Exercise aim:
Lines from the beginning of the material below through the line that has "Die [!UICONTROL General" are to be reproduced exactly, but pictures are not.

Records shown:
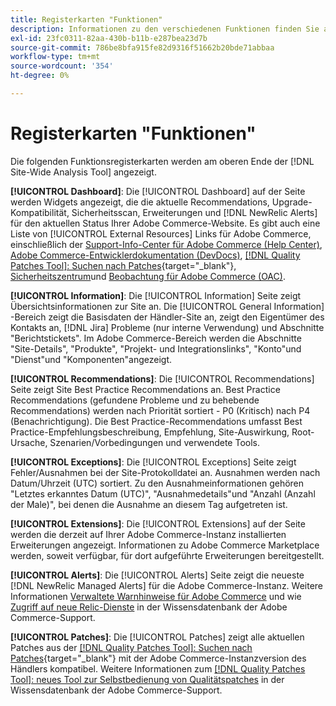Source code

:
```yaml
---
title: Registerkarten "Funktionen"
description: Informationen zu den verschiedenen Funktionen finden Sie auf den Registerkarten im [!DNL Site-Wide Analysis Tool]
exl-id: 23fc0311-82aa-430b-b11b-e287bea23d7b
source-git-commit: 786be8bfa915fe82d9316f51662b20bde71abbaa
workflow-type: tm+mt
source-wordcount: '354'
ht-degree: 0%

---
```


# Registerkarten &quot;Funktionen&quot;

Die folgenden Funktionsregisterkarten werden am oberen Ende der [!DNL Site-Wide Analysis Tool] angezeigt.

**[!UICONTROL Dashboard]**: Die [!UICONTROL Dashboard] auf der Seite werden Widgets angezeigt, die die aktuelle Recommendations, Upgrade-Kompatibilität, Sicherheitsscan, Erweiterungen und [!DNL NewRelic Alerts] für den aktuellen Status Ihrer Adobe Commerce-Website. Es gibt auch eine Liste von [!UICONTROL External Resources] Links für Adobe Commerce, einschließlich der [Support-Info-Center für Adobe Commerce (Help Center)](https://experienceleague.adobe.com/docs/commerce-knowledge-base/kb/overview.html), [Adobe Commerce-Entwicklerdokumentation (DevDocs)](https://developer.adobe.com/commerce/docs/), [[!DNL Quality Patches Tool]: Suchen nach Patches](https://experienceleague.adobe.com/tools/commerce-quality-patches/index.html){target="_blank"}, [Sicherheitszentrum](https://helpx.adobe.com/security.html)und [Beobachtung für Adobe Commerce (OAC)](https://experienceleague.adobe.com/docs/commerce-operations/tools/observation-for-adobe-commerce/intro.html).

**[!UICONTROL Information]**: Die [!UICONTROL Information] Seite zeigt Übersichtsinformationen zur Site an.
Die [!UICONTROL General Information] -Bereich zeigt die Basisdaten der Händler-Site an, zeigt den Eigentümer des Kontakts an, [!DNL Jira] Probleme (nur interne Verwendung) und Abschnitte &quot;Berichtstickets&quot;.
Im Adobe Commerce-Bereich werden die Abschnitte &quot;Site-Details&quot;, &quot;Produkte&quot;, &quot;Projekt- und Integrationslinks&quot;, &quot;Konto&quot;und &quot;Dienst&quot;und &quot;Komponenten&quot;angezeigt.

**[!UICONTROL Recommendations]**: Die [!UICONTROL Recommendations] Seite zeigt Site Best Practice Recommendations an. Best Practice Recommendations (gefundene Probleme und zu behebende Recommendations) werden nach Priorität sortiert - P0 (Kritisch) nach P4 (Benachrichtigung).
Die Best Practice-Recommendations umfasst Best Practice-Empfehlungsbeschreibung, Empfehlung, Site-Auswirkung, Root-Ursache, Szenarien/Vorbedingungen und verwendete Tools.

**[!UICONTROL Exceptions]**: Die [!UICONTROL Exceptions] Seite zeigt Fehler/Ausnahmen bei der Site-Protokolldatei an. Ausnahmen werden nach Datum/Uhrzeit (UTC) sortiert.
Zu den Ausnahmeinformationen gehören &quot;Letztes erkanntes Datum (UTC)&quot;, &quot;Ausnahmedetails&quot;und &quot;Anzahl (Anzahl der Male)&quot;, bei denen die Ausnahme an diesem Tag aufgetreten ist.

**[!UICONTROL Extensions]**: Die [!UICONTROL Extensions] auf der Seite werden die derzeit auf Ihrer Adobe Commerce-Instanz installierten Erweiterungen angezeigt. Informationen zu Adobe Commerce Marketplace werden, soweit verfügbar, für dort aufgeführte Erweiterungen bereitgestellt.

**[!UICONTROL Alerts]**: Die [!UICONTROL Alerts] Seite zeigt die neueste [!DNL NewRelic Managed Alerts] für die Adobe Commerce-Instanz. Weitere Informationen [Verwaltete Warnhinweise für Adobe Commerce](https://experienceleague.adobe.com/docs/commerce-knowledge-base/kb/support-tools/managed-alerts/managed-alerts-for-magento-commerce.html) und wie [Zugriff auf neue Relic-Dienste](https://experienceleague.adobe.com/docs/commerce-knowledge-base/kb/faq/access-new-relic-services.html) in der Wissensdatenbank der Adobe Commerce-Support.

**[!UICONTROL Patches]**: Die [!UICONTROL Patches] zeigt alle aktuellen Patches aus der [[!DNL Quality Patches Tool]: Suchen nach Patches](https://experienceleague.adobe.com/tools/commerce-quality-patches/index.html){target="_blank"} mit der Adobe Commerce-Instanzversion des Händlers kompatibel. Weitere Informationen zum [[!DNL Quality Patches Tool]: neues Tool zur Selbstbedienung von Qualitätspatches](https://experienceleague.adobe.com/docs/commerce-knowledge-base/kb/announcements/commerce-announcements/magento-quality-patches-released-new-tool-to-self-serve-quality-patches.html) in der Wissensdatenbank der Adobe Commerce-Support.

Your solution:
Source code

:
```yaml
---
title: Registerkarten "Funktionen"
description: Informationen zu den verschiedenen Funktionen finden Sie auf den Registerkarten im [!DNL Site-Wide Analysis Tool]
exl-id: 23fc0311-82aa-430b-b11b-e287bea23d7b
source-git-commit: 786be8bfa915fe82d9316f51662b20bde71abbaa
workflow-type: tm+mt
source-wordcount: '354'
ht-degree: 0%

---
```


# Registerkarten &quot;Funktionen&quot;

Die folgenden Funktionsregisterkarten werden am oberen Ende der [!DNL Site-Wide Analysis Tool] angezeigt.

**[!UICONTROL Dashboard]**: Die [!UICONTROL Dashboard] auf der Seite werden Widgets angezeigt, die die aktuelle Recommendations, Upgrade-Kompatibilität, Sicherheitsscan, Erweiterungen und [!DNL NewRelic Alerts] für den aktuellen Status Ihrer Adobe Commerce-Website. Es gibt auch eine Liste von [!UICONTROL External Resources] Links für Adobe Commerce, einschließlich der [Support-Info-Center für Adobe Commerce (Help Center)](https://experienceleague.adobe.com/docs/commerce-knowledge-base/kb/overview.html), [Adobe Commerce-Entwicklerdokumentation (DevDocs)](https://developer.adobe.com/commerce/docs/), [[!DNL Quality Patches Tool]: Suchen nach Patches](https://experienceleague.adobe.com/tools/commerce-quality-patches/index.html){target="_blank"}, [Sicherheitszentrum](https://helpx.adobe.com/security.html)und [Beobachtung für Adobe Commerce (OAC)](https://experienceleague.adobe.com/docs/commerce-operations/tools/observation-for-adobe-commerce/intro.html).

**[!UICONTROL Information]**: Die [!UICONTROL Information] Seite zeigt Übersichtsinformationen zur Site an.
Die [!UICONTROL General Information] -Bereich zeigt die Basisdaten der Händler-Site an, zeigt den Eigentümer des Kontakts an, [!DNL Jira] Probleme (nur interne Verwendung) und Abschnitte &quot;Berichtstickets&quot;.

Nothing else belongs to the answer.